[Recorded data]
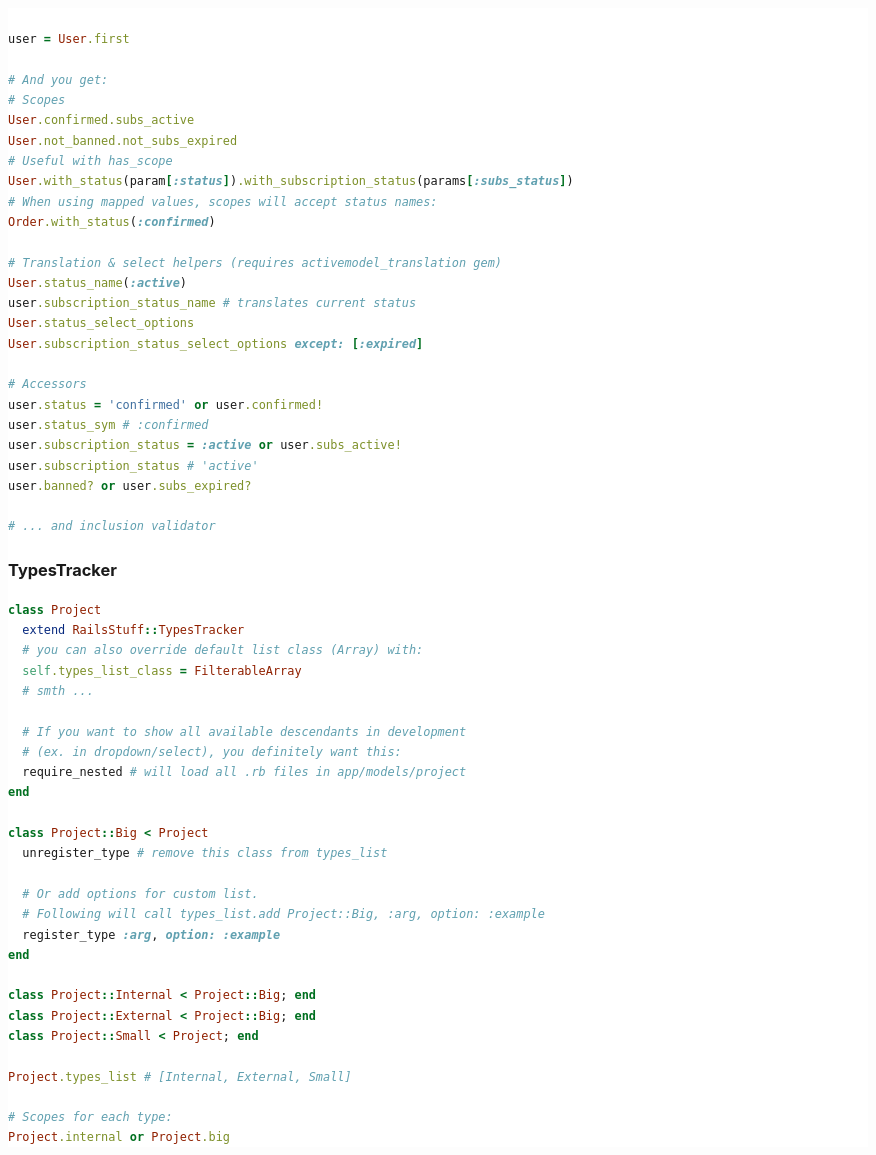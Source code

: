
 ```ruby

user = User.first

# And you get:
# Scopes
User.confirmed.subs_active
User.not_banned.not_subs_expired
# Useful with has_scope
User.with_status(param[:status]).with_subscription_status(params[:subs_status])
# When using mapped values, scopes will accept status names:
Order.with_status(:confirmed)

# Translation & select helpers (requires activemodel_translation gem)
User.status_name(:active)
user.subscription_status_name # translates current status
User.status_select_options
User.subscription_status_select_options except: [:expired]

# Accessors
user.status = 'confirmed' or user.confirmed!
user.status_sym # :confirmed
user.subscription_status = :active or user.subs_active!
user.subscription_status # 'active'
user.banned? or user.subs_expired?

# ... and inclusion validator
```

### TypesTracker

```ruby
class Project
  extend RailsStuff::TypesTracker
  # you can also override default list class (Array) with:
  self.types_list_class = FilterableArray
  # smth ...

  # If you want to show all available descendants in development
  # (ex. in dropdown/select), you definitely want this:
  require_nested # will load all .rb files in app/models/project
end

class Project::Big < Project
  unregister_type # remove this class from types_list

  # Or add options for custom list.
  # Following will call types_list.add Project::Big, :arg, option: :example
  register_type :arg, option: :example
end

class Project::Internal < Project::Big; end
class Project::External < Project::Big; end
class Project::Small < Project; end

Project.types_list # [Internal, External, Small]

# Scopes for each type:
Project.internal or Project.big
```
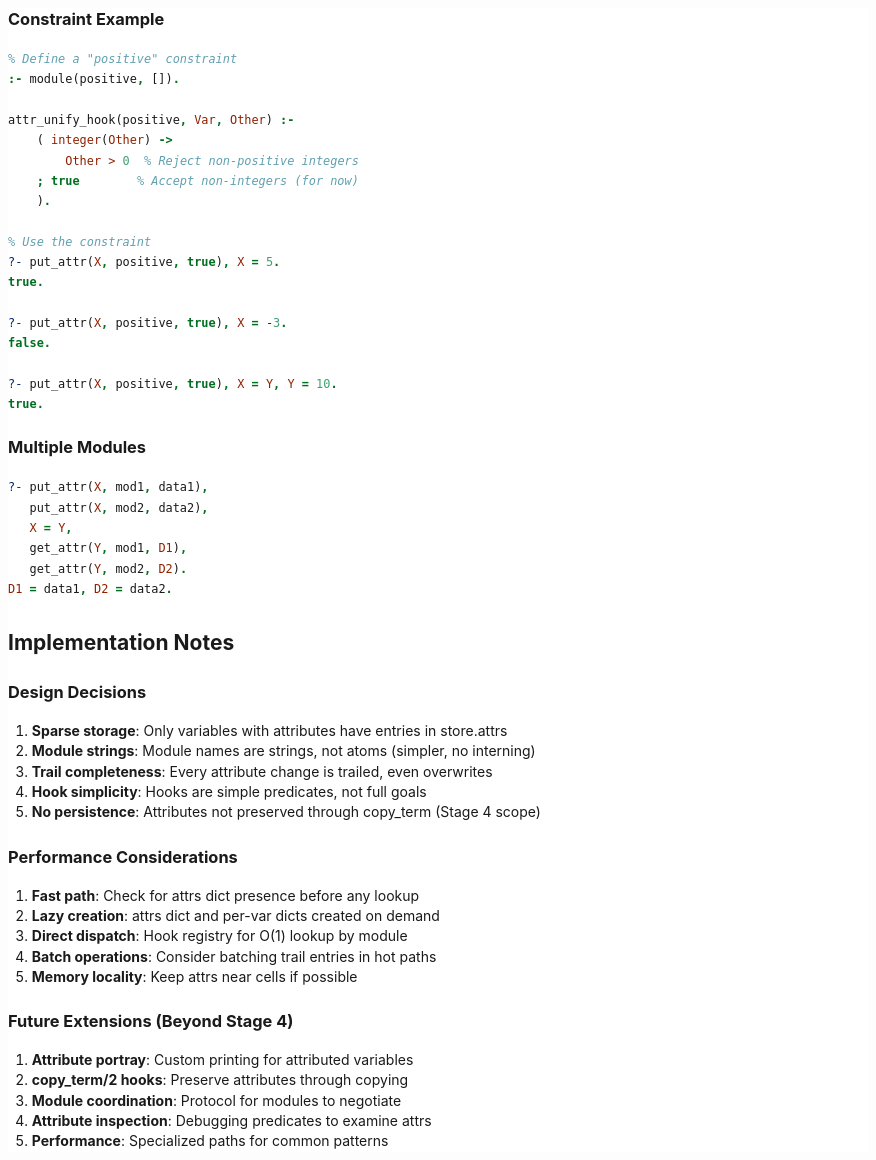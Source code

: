 ### Constraint Example
```prolog
% Define a "positive" constraint
:- module(positive, []).

attr_unify_hook(positive, Var, Other) :-
    ( integer(Other) ->
        Other > 0  % Reject non-positive integers
    ; true        % Accept non-integers (for now)
    ).

% Use the constraint
?- put_attr(X, positive, true), X = 5.
true.

?- put_attr(X, positive, true), X = -3.
false.

?- put_attr(X, positive, true), X = Y, Y = 10.
true.
```

### Multiple Modules
```prolog
?- put_attr(X, mod1, data1),
   put_attr(X, mod2, data2),
   X = Y,
   get_attr(Y, mod1, D1),
   get_attr(Y, mod2, D2).
D1 = data1, D2 = data2.
```

## Implementation Notes

### Design Decisions
1. **Sparse storage**: Only variables with attributes have entries in store.attrs
2. **Module strings**: Module names are strings, not atoms (simpler, no interning)
3. **Trail completeness**: Every attribute change is trailed, even overwrites
4. **Hook simplicity**: Hooks are simple predicates, not full goals
5. **No persistence**: Attributes not preserved through copy_term (Stage 4 scope)

### Performance Considerations
1. **Fast path**: Check for attrs dict presence before any lookup
2. **Lazy creation**: attrs dict and per-var dicts created on demand
3. **Direct dispatch**: Hook registry for O(1) lookup by module
4. **Batch operations**: Consider batching trail entries in hot paths
5. **Memory locality**: Keep attrs near cells if possible

### Future Extensions (Beyond Stage 4)
1. **Attribute portray**: Custom printing for attributed variables
2. **copy_term/2 hooks**: Preserve attributes through copying
3. **Module coordination**: Protocol for modules to negotiate
4. **Attribute inspection**: Debugging predicates to examine attrs
5. **Performance**: Specialized paths for common patterns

EXERCISE.
Beginning with the line that holds "3. **Direct dispatch**: Hook", restate word for word every line down to the end of the data, and only those lines.

ANSWER.
3. **Direct dispatch**: Hook registry for O(1) lookup by module
4. **Batch operations**: Consider batching trail entries in hot paths
5. **Memory locality**: Keep attrs near cells if possible

### Future Extensions (Beyond Stage 4)
1. **Attribute portray**: Custom printing for attributed variables
2. **copy_term/2 hooks**: Preserve attributes through copying
3. **Module coordination**: Protocol for modules to negotiate
4. **Attribute inspection**: Debugging predicates to examine attrs
5. **Performance**: Specialized paths for common patterns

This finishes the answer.